Please repeat the lines below exactly. Begin with the line containing "- *(local-project) アカウントに対するローカル実行*:U-SQL" and go on through the line containing "1. **ソリューション エクスプローラー**で".

++++ RECORD EXCERPTS ++++

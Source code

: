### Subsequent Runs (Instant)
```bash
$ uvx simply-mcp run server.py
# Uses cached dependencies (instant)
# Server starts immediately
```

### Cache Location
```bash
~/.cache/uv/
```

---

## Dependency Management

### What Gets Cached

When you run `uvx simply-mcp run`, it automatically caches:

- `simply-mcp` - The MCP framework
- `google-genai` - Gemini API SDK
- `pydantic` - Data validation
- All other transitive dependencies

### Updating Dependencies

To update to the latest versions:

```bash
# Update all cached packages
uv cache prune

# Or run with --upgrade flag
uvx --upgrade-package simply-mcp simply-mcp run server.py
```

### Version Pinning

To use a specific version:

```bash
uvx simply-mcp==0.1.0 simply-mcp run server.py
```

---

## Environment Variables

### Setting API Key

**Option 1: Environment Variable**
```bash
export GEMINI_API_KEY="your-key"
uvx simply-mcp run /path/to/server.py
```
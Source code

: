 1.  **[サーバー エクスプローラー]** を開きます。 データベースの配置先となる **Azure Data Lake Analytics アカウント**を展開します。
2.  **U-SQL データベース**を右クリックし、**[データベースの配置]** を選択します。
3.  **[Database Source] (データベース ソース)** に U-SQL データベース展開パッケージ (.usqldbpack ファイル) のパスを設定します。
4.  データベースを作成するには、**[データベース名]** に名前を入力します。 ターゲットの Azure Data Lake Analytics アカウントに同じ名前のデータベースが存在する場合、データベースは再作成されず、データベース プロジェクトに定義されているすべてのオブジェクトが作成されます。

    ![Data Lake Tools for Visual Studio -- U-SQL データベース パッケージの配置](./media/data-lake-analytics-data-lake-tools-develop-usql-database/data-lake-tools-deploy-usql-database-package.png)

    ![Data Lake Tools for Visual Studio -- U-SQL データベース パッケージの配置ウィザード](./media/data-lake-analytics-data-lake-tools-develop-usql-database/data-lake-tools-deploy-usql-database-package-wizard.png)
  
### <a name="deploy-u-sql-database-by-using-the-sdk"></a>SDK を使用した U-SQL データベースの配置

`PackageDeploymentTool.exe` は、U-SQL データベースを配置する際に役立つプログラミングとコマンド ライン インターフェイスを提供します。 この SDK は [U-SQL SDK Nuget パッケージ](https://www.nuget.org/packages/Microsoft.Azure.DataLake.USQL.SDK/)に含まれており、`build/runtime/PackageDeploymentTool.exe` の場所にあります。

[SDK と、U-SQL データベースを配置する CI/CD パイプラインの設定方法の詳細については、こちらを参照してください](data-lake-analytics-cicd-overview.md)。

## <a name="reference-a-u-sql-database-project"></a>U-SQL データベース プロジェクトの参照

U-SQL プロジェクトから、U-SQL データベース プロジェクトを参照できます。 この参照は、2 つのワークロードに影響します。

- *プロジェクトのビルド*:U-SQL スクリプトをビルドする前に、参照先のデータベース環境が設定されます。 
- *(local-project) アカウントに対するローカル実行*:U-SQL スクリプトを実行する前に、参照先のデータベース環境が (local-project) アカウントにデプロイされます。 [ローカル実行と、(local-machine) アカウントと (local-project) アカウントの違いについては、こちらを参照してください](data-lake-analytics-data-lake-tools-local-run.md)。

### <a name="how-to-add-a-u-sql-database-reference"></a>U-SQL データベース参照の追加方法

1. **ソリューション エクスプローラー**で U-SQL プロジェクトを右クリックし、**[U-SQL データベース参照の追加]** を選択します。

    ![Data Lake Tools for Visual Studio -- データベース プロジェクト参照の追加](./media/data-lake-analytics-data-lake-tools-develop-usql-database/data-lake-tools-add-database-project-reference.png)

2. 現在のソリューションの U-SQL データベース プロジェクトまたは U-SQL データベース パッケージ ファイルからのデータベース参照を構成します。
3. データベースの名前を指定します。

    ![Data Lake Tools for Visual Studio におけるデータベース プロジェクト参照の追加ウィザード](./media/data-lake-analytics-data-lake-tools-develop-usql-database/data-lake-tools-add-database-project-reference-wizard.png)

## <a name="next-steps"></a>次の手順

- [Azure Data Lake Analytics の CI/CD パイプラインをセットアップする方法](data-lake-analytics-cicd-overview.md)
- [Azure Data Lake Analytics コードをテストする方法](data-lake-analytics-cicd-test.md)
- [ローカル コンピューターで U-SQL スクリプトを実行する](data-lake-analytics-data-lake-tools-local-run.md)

++++

» SOLUTION TO THE PROBLEM:
- *(local-project) アカウントに対するローカル実行*:U-SQL スクリプトを実行する前に、参照先のデータベース環境が (local-project) アカウントにデプロイされます。 [ローカル実行と、(local-machine) アカウントと (local-project) アカウントの違いについては、こちらを参照してください](data-lake-analytics-data-lake-tools-local-run.md)。

### <a name="how-to-add-a-u-sql-database-reference"></a>U-SQL データベース参照の追加方法

1. **ソリューション エクスプローラー**で U-SQL プロジェクトを右クリックし、**[U-SQL データベース参照の追加]** を選択します。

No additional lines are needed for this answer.